Si cette proposition est adoptée, les entreprises dont le chiffre d'affaires annuel dans le secteur alimentaire est supérieur ou égal à 10 millions de dollars devront se conformer à ces exigences dans les trois ans suivant la date d'entrée en vigueur de la règle définitive. Les entreprises dont le chiffre d'affaires annuel dans le secteur alimentaire est inférieur à 10 millions de dollars devront se conformer à ces exigences dans les quatre ans suivant la date d'entrée en vigueur de la règle définitive. La FDA accepte les commentaires sur cette nouvelle proposition de règle jusqu'au 16 mai 2025. Les acteurs du secteur alimentaire devraient envisager de soumettre leurs commentaires sur cette proposition de règlement. Les membres de l'équipe Foley spécialisée dans l'industrie agroalimentaire ont une grande expérience dans l'aide aux acteurs réglementés pour la préparation de commentaires sur les réglementations de la FDA. Tous les auteurs se feront un plaisir de vous fournir des informations supplémentaires.
Gel réglementaire
Comme il est d'usage pour une nouvelle administration, l'un des premiers décrets présidentiels (« EO ») du président Trump gèle toutes les réglementations en suspens proposées dans les derniers jours de l'administration Biden. Le décret encourage un examen de 60 jours de toutes les règles ou directives proposées, avec une consultation supplémentaire du directeur du Bureau de la gestion et du budget (OMB) si nécessaire pour « les règles qui soulèvent des questions importantes en matière de faits, de droit ou de politique ».
Prochaines étapes
Bien qu'il existe une certaine incertitude quant au calendrier, dans l'ensemble, l'industrie devrait se préparer à la possibilité que ces règles et ordonnances entrent en vigueur. Par conséquent, les acteurs de l'industrie alimentaire devraient agir dès maintenant pour :
- Commencer à planifier la reformulation des produits contenant le colorant rouge n° 3 ;
- Examiner et évaluer les allégations « santé » faites à propos de leurs produits, et documenter leur justification conformément au nouveau cadre « santé » ; et
Envisagez de soumettre vos commentaires sur la nouvelle règle proposée exigeant l'apposition d'étiquettes nutritionnelles sur le devant des emballages.

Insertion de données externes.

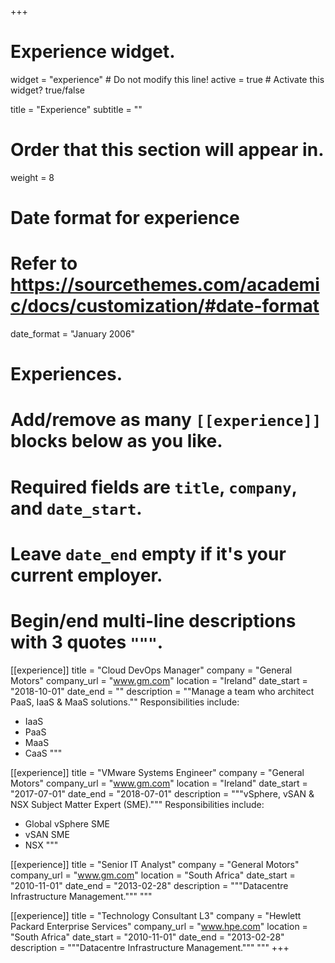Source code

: +++
# Experience widget.
widget = "experience"  # Do not modify this line!
active = true  # Activate this widget? true/false

title = "Experience"
subtitle = ""

# Order that this section will appear in.
weight = 8

# Date format for experience
#   Refer to https://sourcethemes.com/academic/docs/customization/#date-format
date_format = "January 2006"

# Experiences.
#   Add/remove as many `[[experience]]` blocks below as you like.
#   Required fields are `title`, `company`, and `date_start`.
#   Leave `date_end` empty if it's your current employer.
#   Begin/end multi-line descriptions with 3 quotes `"""`.
[[experience]]
  title = "Cloud DevOps Manager"
  company = "General Motors"
  company_url = "www.gm.com"
  location = "Ireland"
  date_start = "2018-10-01"
  date_end = ""
  description = ""Manage a team who architect PaaS, IaaS & MaaS solutions.""
  Responsibilities include:
  
  * IaaS
  * PaaS
  * MaaS
  * CaaS
  """

[[experience]]
  title = "VMware Systems Engineer"
  company = "General Motors"
  company_url = "www.gm.com"
  location = "Ireland"
  date_start = "2017-07-01"
  date_end = "2018-07-01"
  description = """vSphere, vSAN & NSX Subject Matter Expert (SME)."""
  Responsibilities include:
  
  * Global vSphere SME
  * vSAN SME
  * NSX
  """
  
[[experience]]
  title = "Senior IT Analyst"
  company = "General Motors"
  company_url = "www.gm.com"
  location = "South Africa"
  date_start = "2010-11-01"
  date_end = "2013-02-28"
  description = """Datacentre Infrastructure Management."""
  """
  
[[experience]]
  title = "Technology Consultant L3"
  company = "Hewlett Packard Enterprise Services"
  company_url = "www.hpe.com"
  location = "South Africa"
  date_start = "2010-11-01"
  date_end = "2013-02-28"
  description = """Datacentre Infrastructure Management."""
  """
+++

[1] La FDA ne dispose d'aucune réglementation établissant une allégation nutritionnelle « moyenne » pour un nutriment quelconque. Dans le préambule à la règle proposée, la FDA adopte une approche pragmatique pour définir ce terme. Voir 90 Fed. Reg. 5426, 5445 (« L'adjectif « moyen » est défini, par exemple, comme « se situant entre une quantité, une taille, un degré ou une valeur supérieurs et inférieurs [...] et « intermédiaire en termes de quantité, de qualité, de position, de taille ou de degré [...] ». La signification courante de l'adjectif « moyen » correspond donc à la signification de l'interprétation [...] que nous proposons. »). Ce qui revient à dire que les objectifs « bas » et « élevés » sont vraiment ce qui importe aux fins des commentaires sur la règle proposée.